2018 another tough year for dairy farmers

6/20/2018

By Patsy Nicosia

If there’s a year not to be a dairy farmer, 2018 is it.
2019?
2020?
They could be even worse.
“Farmers ask me whether they’ll ever see $20 milk again, and I say, ‘Oh course,’ said Cornell Cooperative Extension Dairy Specialist Dave Balbian.
“But it might be four or five years…and by then, the cost of production and everything else will be up too. So will we see $20 milk? Absolutely. But the truth probably won’t be the answer they want to hear.”
Dairy prices have been in the gutter for the last three or four years with things so bad in February that handlers including Agri-Mark sent out letters in milk checks sharing suicide prevention hotline phone numbers.
“Most farmers are doing what they can to minimize their losses with their day-to-day decisions,” Mr. Balbian said, “but just about everyone’s losing money. We’re seeing a lot of auctions from people who’ve decided to get out.”
But that can be a difficult decision to make both for emotional reasons and for financial ones and when farmers try to wait it out, they find their cows are worth less than they were even six months ago and their machinery is worthless.
“The waiting game…it’s a Catch 22,” Mr. Balbian said, and even more so for farmers who decide it’s their best option is to try to make more money by making more milk, because even that isn’t without consequence.
“One thing that’s different this time is that there are few if any options for where you sell your milk,” Mr.
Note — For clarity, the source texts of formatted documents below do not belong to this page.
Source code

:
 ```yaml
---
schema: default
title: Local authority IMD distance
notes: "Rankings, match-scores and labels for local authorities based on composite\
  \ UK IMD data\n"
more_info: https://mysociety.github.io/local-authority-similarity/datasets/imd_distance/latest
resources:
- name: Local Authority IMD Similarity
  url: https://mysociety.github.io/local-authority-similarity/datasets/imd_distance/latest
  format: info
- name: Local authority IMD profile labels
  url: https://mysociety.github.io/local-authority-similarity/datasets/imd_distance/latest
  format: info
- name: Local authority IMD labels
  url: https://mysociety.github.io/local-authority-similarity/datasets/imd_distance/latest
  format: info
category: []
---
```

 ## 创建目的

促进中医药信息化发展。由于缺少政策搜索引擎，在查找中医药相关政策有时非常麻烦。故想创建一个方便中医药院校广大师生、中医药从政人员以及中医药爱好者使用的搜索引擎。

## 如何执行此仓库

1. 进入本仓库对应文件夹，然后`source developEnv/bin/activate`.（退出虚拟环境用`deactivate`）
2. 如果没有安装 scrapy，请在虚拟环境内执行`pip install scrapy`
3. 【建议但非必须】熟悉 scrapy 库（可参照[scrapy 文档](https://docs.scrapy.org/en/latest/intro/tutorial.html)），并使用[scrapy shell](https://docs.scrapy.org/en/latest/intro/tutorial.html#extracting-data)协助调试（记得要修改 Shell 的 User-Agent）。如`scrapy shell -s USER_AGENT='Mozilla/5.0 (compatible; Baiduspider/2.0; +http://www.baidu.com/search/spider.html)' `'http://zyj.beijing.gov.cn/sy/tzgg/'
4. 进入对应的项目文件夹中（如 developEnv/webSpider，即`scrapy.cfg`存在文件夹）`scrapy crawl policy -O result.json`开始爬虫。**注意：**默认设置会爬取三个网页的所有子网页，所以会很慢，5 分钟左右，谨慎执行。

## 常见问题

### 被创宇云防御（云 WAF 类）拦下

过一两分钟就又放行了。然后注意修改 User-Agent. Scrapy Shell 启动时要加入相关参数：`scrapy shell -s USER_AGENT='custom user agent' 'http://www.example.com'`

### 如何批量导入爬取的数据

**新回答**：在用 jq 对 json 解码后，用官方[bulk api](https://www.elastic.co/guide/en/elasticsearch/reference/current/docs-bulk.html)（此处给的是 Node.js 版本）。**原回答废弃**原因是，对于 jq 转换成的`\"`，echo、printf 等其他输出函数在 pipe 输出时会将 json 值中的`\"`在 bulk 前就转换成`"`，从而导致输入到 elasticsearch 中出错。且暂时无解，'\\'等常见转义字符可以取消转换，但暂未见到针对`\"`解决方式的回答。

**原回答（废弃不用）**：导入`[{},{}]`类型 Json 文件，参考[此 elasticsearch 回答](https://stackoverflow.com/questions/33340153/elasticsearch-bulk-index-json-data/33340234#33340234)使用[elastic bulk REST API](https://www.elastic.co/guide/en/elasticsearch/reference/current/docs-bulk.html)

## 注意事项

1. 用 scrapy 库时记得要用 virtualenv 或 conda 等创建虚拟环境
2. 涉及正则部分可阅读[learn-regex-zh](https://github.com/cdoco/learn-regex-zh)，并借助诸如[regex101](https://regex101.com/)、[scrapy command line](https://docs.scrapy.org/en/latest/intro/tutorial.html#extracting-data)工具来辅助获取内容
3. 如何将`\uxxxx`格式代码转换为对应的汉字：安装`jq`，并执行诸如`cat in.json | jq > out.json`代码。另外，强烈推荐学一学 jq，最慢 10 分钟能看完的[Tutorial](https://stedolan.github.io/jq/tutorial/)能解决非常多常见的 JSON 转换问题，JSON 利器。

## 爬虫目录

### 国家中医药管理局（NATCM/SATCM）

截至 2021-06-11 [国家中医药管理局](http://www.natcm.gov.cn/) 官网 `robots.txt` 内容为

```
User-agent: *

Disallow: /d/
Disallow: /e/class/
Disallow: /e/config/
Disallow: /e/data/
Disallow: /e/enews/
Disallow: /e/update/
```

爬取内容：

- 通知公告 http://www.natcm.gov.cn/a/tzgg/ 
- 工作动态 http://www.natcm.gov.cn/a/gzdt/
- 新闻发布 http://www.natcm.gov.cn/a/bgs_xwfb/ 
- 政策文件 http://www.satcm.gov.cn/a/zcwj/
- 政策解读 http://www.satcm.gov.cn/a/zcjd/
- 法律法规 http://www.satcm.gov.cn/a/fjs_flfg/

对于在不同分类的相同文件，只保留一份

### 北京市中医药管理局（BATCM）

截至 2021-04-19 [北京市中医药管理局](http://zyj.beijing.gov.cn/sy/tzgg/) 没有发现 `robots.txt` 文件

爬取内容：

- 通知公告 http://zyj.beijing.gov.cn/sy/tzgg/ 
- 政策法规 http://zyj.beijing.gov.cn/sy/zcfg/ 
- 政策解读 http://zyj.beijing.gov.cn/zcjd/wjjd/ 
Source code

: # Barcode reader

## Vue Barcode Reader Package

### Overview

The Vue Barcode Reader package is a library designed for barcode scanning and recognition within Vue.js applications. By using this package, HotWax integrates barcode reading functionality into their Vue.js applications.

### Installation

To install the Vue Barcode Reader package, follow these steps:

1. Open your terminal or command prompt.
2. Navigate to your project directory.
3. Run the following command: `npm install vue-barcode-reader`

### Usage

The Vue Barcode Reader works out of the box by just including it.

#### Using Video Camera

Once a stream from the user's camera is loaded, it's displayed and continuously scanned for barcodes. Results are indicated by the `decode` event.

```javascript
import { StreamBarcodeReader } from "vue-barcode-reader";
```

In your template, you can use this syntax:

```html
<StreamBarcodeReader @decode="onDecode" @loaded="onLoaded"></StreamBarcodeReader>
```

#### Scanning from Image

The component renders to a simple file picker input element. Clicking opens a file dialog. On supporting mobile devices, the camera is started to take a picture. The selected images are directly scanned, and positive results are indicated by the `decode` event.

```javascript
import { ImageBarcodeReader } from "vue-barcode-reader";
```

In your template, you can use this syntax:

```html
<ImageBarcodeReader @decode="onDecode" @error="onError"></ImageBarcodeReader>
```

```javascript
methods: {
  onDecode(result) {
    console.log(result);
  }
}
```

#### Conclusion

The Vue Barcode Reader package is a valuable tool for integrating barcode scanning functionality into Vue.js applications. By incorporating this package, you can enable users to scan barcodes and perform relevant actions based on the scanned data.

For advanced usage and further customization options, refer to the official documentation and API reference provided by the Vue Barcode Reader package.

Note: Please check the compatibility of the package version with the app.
Balbian said. “It’s almost that if you have a market, you feel fortunate. No one’s taking on any more milk.”
It’s not quite all doom and gloom, though.
Overall, United States exports have been good and consumption of whole milk, cheese, yogurt, and ice cream are up as well.
There’s also a place for increasingly specific niche marketing; the list is long enough to make your head spin: conventional milk, organic milk, grassfed milk; grassfed, organic milk; GMO-free milk and now, A2 milk.
“It’s all in the marketing,” Mr. Balbian said, with the implication that if, for example, GMO-free milk is good, any milk that doesn’t carry that label must be bad.
“All milk is GMO-free,” Mr. Balbian said. “Most people probably don’t know what GMO means. But it’s a way to market milk,” that sometimes brings producers a premium.
“There are a lot of additional costs involved, but clearly, they’re not going to do it unless there’s some money to be made. Still, I don’t know how much more the market can be segmented.”
In Washington, Congress continues to debate the Farm Bill, which could have all sorts of consequences for dairy farmers.
One of the most important, Mr. Balbian said, is the United States’ relationship with Mexico.
“Few people realize that Mexico is the number one importer of dairy products from the US,” he said, “but our relationship with Mexico isn’t the best right now. The European Union has been talking to Mexico…if things really turn sour, the price of milk here could drop overnight. It could make what farmers are getting now look like great money.”
Mr. Balbian said he has no doubt that the market will sort itself out, but who’ll be left standing is les clear.
When prices are good, he said, super-sized dairies stand to make a lot of money; when prices fall, though, their income can crash; the 75-cow farm with an off-farm income health insurance and no debt could be the most resilient in the short-term.
“The last time things were this bad was 2009,” Mr. Balbian added. “They’re not quite that bad—yet—but we’ve been in this trough for so long…Things are piling up.”